Question: A block of mass 10 kg is moving in x-direction with a constant speed of 10 m/s. It is subjected to a...

Question

A block of mass 10 kg is moving in x-direction with a constant speed of 10 m/s. It is subjected to a retarding force $F = 0.1\,x\,J/m$ during its travel form $x = 20\,m$ to $x = 30\,cm$ . Its final kinetic energy will be:
(a) 475 J
(b) 450 J
(c) 275 J
(d) 250J

Answer 1

Solution

Some of the work is done by the retarding force applied on block which is equal to change in kinetic energy according to work energy theorem. From this, final kinetic energy can be found.

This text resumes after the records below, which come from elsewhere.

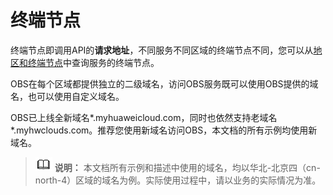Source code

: # 终端节点<a name="obs_04_0003"></a>

终端节点即调用API的**请求地址**，不同服务不同区域的终端节点不同，您可以从[地区和终端节点](https://developer.huaweicloud.com/endpoint?OBS)中查询服务的终端节点。

OBS在每个区域都提供独立的二级域名，访问OBS服务既可以使用OBS提供的域名，也可以使用自定义域名。

OBS已上线全新域名\*.myhuaweicloud.com，同时也依然支持老域名\*.myhwclouds.com。推荐您使用新域名访问OBS，本文档的所有示例均使用新域名。

>![](public_sys-resources/icon-note.gif) **说明：** 
>本文档所有示例和描述中使用的域名，均以华北-北京四（cn-north-4）区域的域名为例。实际使用过程中，请以业务的实际情况为准。

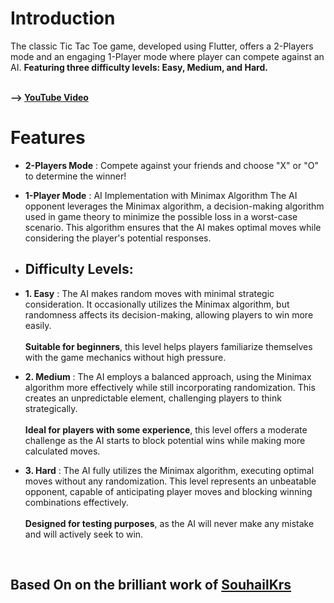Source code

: # Introduction

The classic Tic Tac Toe game, developed using Flutter, offers a 2-Players mode and an engaging 1-Player mode where player can compete against an AI. **Featuring three difficulty levels: Easy, Medium, and Hard.**

<br/>**--> [YouTube Video](https://youtu.be/yCWiq3w0lTw)**
# Features

* **2-Players Mode** : Compete against your friends and choose "X" or "O" to determine the winner!

* **1-Player Mode** : AI Implementation with Minimax Algorithm
The AI opponent leverages the Minimax algorithm, a decision-making algorithm used in game theory to minimize the possible loss in a worst-case scenario. This algorithm ensures that the AI makes optimal moves while considering the player's potential responses.

* ## **Difficulty Levels**:

* **1. Easy** : The AI makes random moves with minimal strategic consideration. It occasionally utilizes the Minimax algorithm, but randomness affects its decision-making, allowing players to win more easily.
<br/><br/>**Suitable for beginners**, this level helps players familiarize themselves with the game mechanics without high pressure.

* **2. Medium** : The AI employs a balanced approach, using the Minimax algorithm more effectively while still incorporating randomization. This creates an unpredictable element, challenging players to think     strategically.
<br/><br/>**Ideal for players with some experience**, this level offers a moderate challenge as the AI starts to block potential wins while making more calculated moves.

* **3. Hard** : The AI fully utilizes the Minimax algorithm, executing optimal moves without any randomization. This level represents an unbeatable opponent, capable of anticipating player moves and blocking winning combinations effectively.
<br/><br/>**Designed for testing purposes**, as the AI will never make any mistake and will actively seek to win.
<br/>



## Based On on the brilliant work of [SouhailKrs](https://github.com/SouhailKrs/Flutter-Tic-Tac-Toe)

Complete step by step answer:
According to work energy theorem amount of work done is equal to change in kinetic energy.
$Work\,done = \left[ {final\,\,kinetic\,\,energy} \right] - \left[ {initial\,\,kinetic\,\,energy} \right]$ … (i)
Let initial kinetic energy $= \dfrac{1}{2}m{v^2}$ … (ii)
$\therefore \,\,m\left( {mass} \right) = 10\,kg$
$v\,\left( {initial\,\,speed} \right) = 10m/s$
Use given value in equation (ii)
${\left( {K.E.} \right)_{initial}} = \dfrac{1}{2}\left( {10} \right)\,{\left( {10} \right)^2}$
${\left( {K.E.} \right)_{initial}} = 500\,joule$ … (iii)
To calculate final kinetic energy need to calculate work done by using the calculate method.
Let a small amount of work be done displacing the particle by dx.
$dw = Fdx\,\,\cos \,Q$ … (iv)
$\therefore \,\,F = 0.1\,x\,J/m$
$Q = {180^o}$ (force is retarding)
Hence $\cos {180^o} = - 1$
$dw = - 0.1\,x\,dx$ . … (v)
Integrate equation (v) by using limits of displacement ${x_1} = 20m$ to ${x_2} = 30m$
$\int {dw} = - \int\limits_{{x_1} = 20}^{{x_2} = 30} {0.1\,x.dx.}$
$w = - \,0.1\left| {\dfrac{{{x^2}}}{2}} \right|_{{x_1} = 20}^{{x_2} = 30}$
$= - \,.05\left[ {{{\left( {30} \right)}^2} - {{\left( {20} \right)}^2}} \right]$
$= - \,.05\left[ {900 - 400} \right]$
$= - \,.05\left[ {500} \right]$
$W = - \,25\,Joule$ … (vi)
Put the value's of initial kinetic energy and work done in equation (i)
$- 25 = {\left( {K.E.} \right)_{final}} - 500$
${(K.E.)_{final}} = - 25 + 500$
${(K.E.)_{final}} = 475\,\,joule.$

Note: Under retarding force Kinetic energy decreases this is due to fact that the retarding force results in decrease in velocity. That is why even the work done by retarding force comes out to be negative.